Der Vizechef der SPD-Fraktion im Bundestag, Achim Post, sagte: «Natürlich gilt es jetzt, die slowenische EU-Ratspräsidentschaft so gut es geht dabei zu unterstützen, dass Europa in der Krise weiter zusammenhält.» Das dürfe aber keineswegs bedeuten, dass man Jansa in den nächsten Monaten mit Samthandschuhen anfasst.

Jansa weist die Anschuldigungen zurück. So verteidigt er beispielsweise sein Veto gegen die Entsendung zweier slowenischer Staatsanwälte für die neue Europäische Staatsanwaltschaft damit, dass die Staatsanwaltschaft in der Vergangenheit immer wieder falsche Anschuldigungen gegen Politiker aus seinem rechtsnationalen Lager erhoben habe.

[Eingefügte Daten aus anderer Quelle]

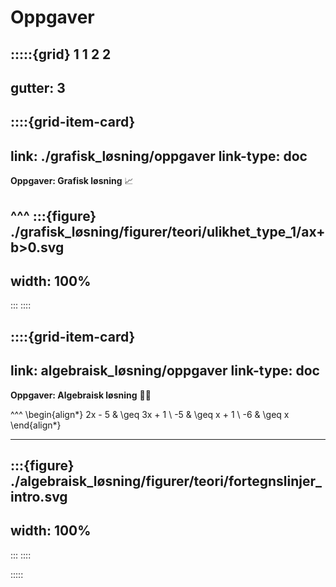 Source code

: # Oppgaver

:::::{grid} 1 1 2 2
---
gutter: 3
---

::::{grid-item-card}
---
link: ./grafisk_løsning/oppgaver
link-type: doc
---
**Oppgaver: Grafisk løsning** 📈

^^^
:::{figure} ./grafisk_løsning/figurer/teori/ulikhet_type_1/ax+b>0.svg
---
width: 100%
---
:::
::::

::::{grid-item-card}
---
link: algebraisk_løsning/oppgaver
link-type: doc
---
**Oppgaver: Algebraisk løsning** ✍🏼

^^^
\begin{align*}
    2x - 5 & \geq 3x + 1 \\
    -5 & \geq x + 1 \\
    -6 & \geq x
\end{align*}

---

:::{figure} ./algebraisk_løsning/figurer/teori/fortegnslinjer_intro.svg
---
width: 100%
---
:::
::::

::::: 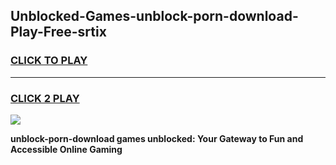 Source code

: 
## Unblocked-Games-unblock-porn-download-Play-Free-srtix
<h3>
<a href="https://premium76.site?title=unblock-porn-download&ref=23A">CLICK TO PLAY</a></h3>
<hr>

<h3>
<a href="https://premium76.site?title=unblock-porn-download&ref=23A">CLICK 2 PLAY</a>
  
</h3>

<a href="https://premium76.site?title=unblock-porn-download&ref=23A"><img src="https://clearcache.store/games.png"></a>


**unblock-porn-download games unblocked: Your Gateway to Fun and Accessible Online Gaming**
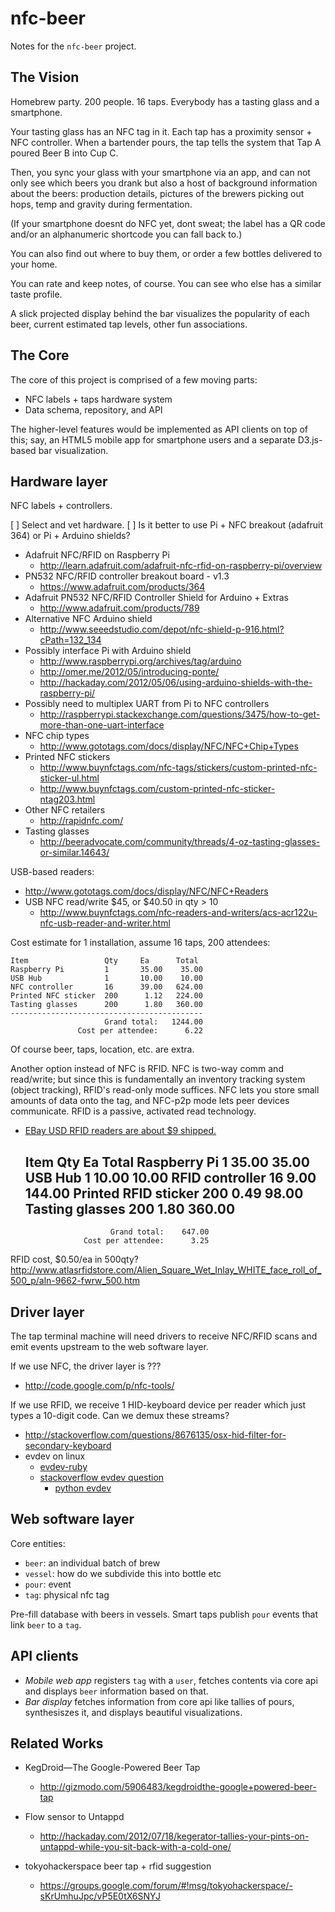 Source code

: nfc-beer
========

Notes for the `nfc-beer` project.

The Vision
----------

Homebrew party.  200 people.  16 taps.  Everybody has a tasting glass and a smartphone.

Your tasting glass has an NFC tag in it.  Each tap has a proximity sensor + NFC controller.
When a bartender pours, the tap tells the system that Tap A poured Beer B into Cup C.

Then, you sync your glass with your smartphone via an app, and can not only see
which beers you drank but also a host of background information about the beers:
production details, pictures of the brewers picking out hops, temp and gravity during
fermentation.

(If your smartphone doesnt do NFC yet, dont sweat; the label has a QR code and/or
an alphanumeric shortcode you can fall back to.)

You can also find out where to buy them, or order a few bottles delivered to your home.

You can rate and keep notes, of course.  You can see who else has a similar taste profile.

A slick projected display behind the bar visualizes the popularity of each beer,
current estimated tap levels, other fun associations.

The Core
--------

The core of this project is comprised of a few moving parts:

* NFC labels + taps hardware system
* Data schema, repository, and API

The higher-level features would be implemented as API clients on top of this;
say, an HTML5 mobile app for smartphone users and a separate D3.js-based
bar visualization.

Hardware layer
--------------

NFC labels + controllers.

[ ] Select and vet hardware.
[ ] Is it better to use Pi + NFC breakout (adafruit 364) or Pi + Arduino shields?

* Adafruit NFC/RFID on Raspberry Pi
  * <http://learn.adafruit.com/adafruit-nfc-rfid-on-raspberry-pi/overview>
* PN532 NFC/RFID controller breakout board - v1.3
  * <https://www.adafruit.com/products/364>
* Adafruit PN532 NFC/RFID Controller Shield for Arduino + Extras
  * <http://www.adafruit.com/products/789>
* Alternative NFC Arduino shield
  * <http://www.seeedstudio.com/depot/nfc-shield-p-916.html?cPath=132_134>
* Possibly interface Pi with Arduino shield
  * <http://www.raspberrypi.org/archives/tag/arduino>
  * <http://omer.me/2012/05/introducing-ponte/>
  * <http://hackaday.com/2012/05/06/using-arduino-shields-with-the-raspberry-pi/>
* Possibly need to multiplex UART from Pi to NFC controllers
  * <http://raspberrypi.stackexchange.com/questions/3475/how-to-get-more-than-one-uart-interface>
* NFC chip types
  * <http://www.gototags.com/docs/display/NFC/NFC+Chip+Types>
* Printed NFC stickers
  * <http://www.buynfctags.com/nfc-tags/stickers/custom-printed-nfc-sticker-ul.html>
  * <http://www.buynfctags.com/custom-printed-nfc-sticker-ntag203.html>
* Other NFC retailers
  * <http://rapidnfc.com/>
* Tasting glasses
  * <http://beeradvocate.com/community/threads/4-oz-tasting-glasses-or-similar.14643/>

USB-based readers:
* <http://www.gototags.com/docs/display/NFC/NFC+Readers>
* USB NFC read/write $45, or $40.50 in qty > 10
  * <http://www.buynfctags.com/nfc-readers-and-writers/acs-acr122u-nfc-usb-reader-and-writer.html>

Cost estimate for 1 installation, assume 16 taps, 200 attendees:

    Item                 Qty     Ea      Total
    Raspberry Pi         1       35.00    35.00
    USB Hub              1       10.00    10.00
    NFC controller       16      39.00   624.00
    Printed NFC sticker  200      1.12   224.00
    Tasting glasses      200      1.80   360.00
    -------------------------------------------
                         Grand total:   1244.00
                   Cost per attendee:      6.22

Of course beer, taps, location, etc. are extra.

Another option instead of NFC is RFID.  NFC is two-way comm and read/write; but since
this is fundamentally an inventory tracking system (object tracking), RFID's
read-only mode suffices.  NFC lets you store small amounts of data onto the tag,
and NFC-p2p mode lets peer devices communicate.  RFID is a passive, activated read
technology.

* [EBay USD RFID readers are about $9 shipped.](http://www.ebay.com/itm/New-Black-Security-USB-RFID-ID-Proximity-Sensor-Smart-Card-Reader-125Khz-EM4100-/221046309121?pt=BI_Security_Fire_Protection&hash=item3377630101)


    Item                 Qty     Ea      Total
    Raspberry Pi         1       35.00    35.00
    USB Hub              1       10.00    10.00
    RFID controller      16       9.00   144.00
    Printed RFID sticker 200      0.49    98.00
    Tasting glasses      200      1.80   360.00
    -------------------------------------------
                         Grand total:    647.00
                   Cost per attendee:      3.25


RFID cost, $0.50/ea in 500qty?
http://www.atlasrfidstore.com/Alien_Square_Wet_Inlay_WHITE_face_roll_of_500_p/aln-9662-fwrw_500.htm

Driver layer
------------

The tap terminal machine will need drivers to receive NFC/RFID scans and
emit events upstream to the web software layer.

If we use NFC, the driver layer is ???

* http://code.google.com/p/nfc-tools/

If we use RFID, we receive 1 HID-keyboard device per reader which just types
a 10-digit code.  Can we demux these streams?

* <http://stackoverflow.com/questions/8676135/osx-hid-filter-for-secondary-keyboard>
* evdev on linux
  * [evdev-ruby](http://hewner.com/2006/08/21/evdev-for-ruby-with-morse-code/)
  * [stackoverflow evdev question](http://stackoverflow.com/questions/5834220/how-to-read-out-an-usb-rfid-reader-imitating-an-hid-keyboard-using-linux-and-pyt)
    * [python evdev](http://128.130.182.59:8888/ceat/git/index.php?p=ceatclient.git&a=blob&h=d5be91bcf14cee983afdb03cfe8172b8984ac629&hb=42b464b5a31541e77d9955940d408d1c4bb40f88&f=evdev3.py)


Web software layer
------------------

Core entities:

* `beer`: an individual batch of brew
* `vessel`: how do we subdivide this into bottle etc
* `pour`: event
* `tag`: physical nfc tag

Pre-fill database with beers in vessels.
Smart taps publish `pour` events that link `beer` to a `tag`.

API clients
------------

* *Mobile web app* registers `tag` with a `user`, fetches contents via core api
  and displays `beer` information based on that.
* *Bar display* fetches information from core api like tallies of pours, synthesiszes it,
   and displays beautiful visualizations.

Related Works
-------------

* KegDroid—The Google-Powered Beer Tap
  * <http://gizmodo.com/5906483/kegdroidthe-google+powered-beer-tap>

* Flow sensor to Untappd
  * <http://hackaday.com/2012/07/18/kegerator-tallies-your-pints-on-untappd-while-you-sit-back-with-a-cold-one/>

* tokyohackerspace beer tap + rfid suggestion
  * <https://groups.google.com/forum/#!msg/tokyohackerspace/-sKrUmhuJpc/vP5E0tX6SNYJ>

Zum Auftakt der Präsidentschaft warb Jansa am Donnerstag um Unterstützung für seine Prioritäten der Präsidentschaft. Die EU-Erweiterung sei eine strategische Antwort auf wichtige Herausforderungen, sagte er. Wenn die EU sich nicht erweitere, würden das andere tun, warnte er mit Blick auf Interesse von Ländern wie China und Russland auf dem Balkan.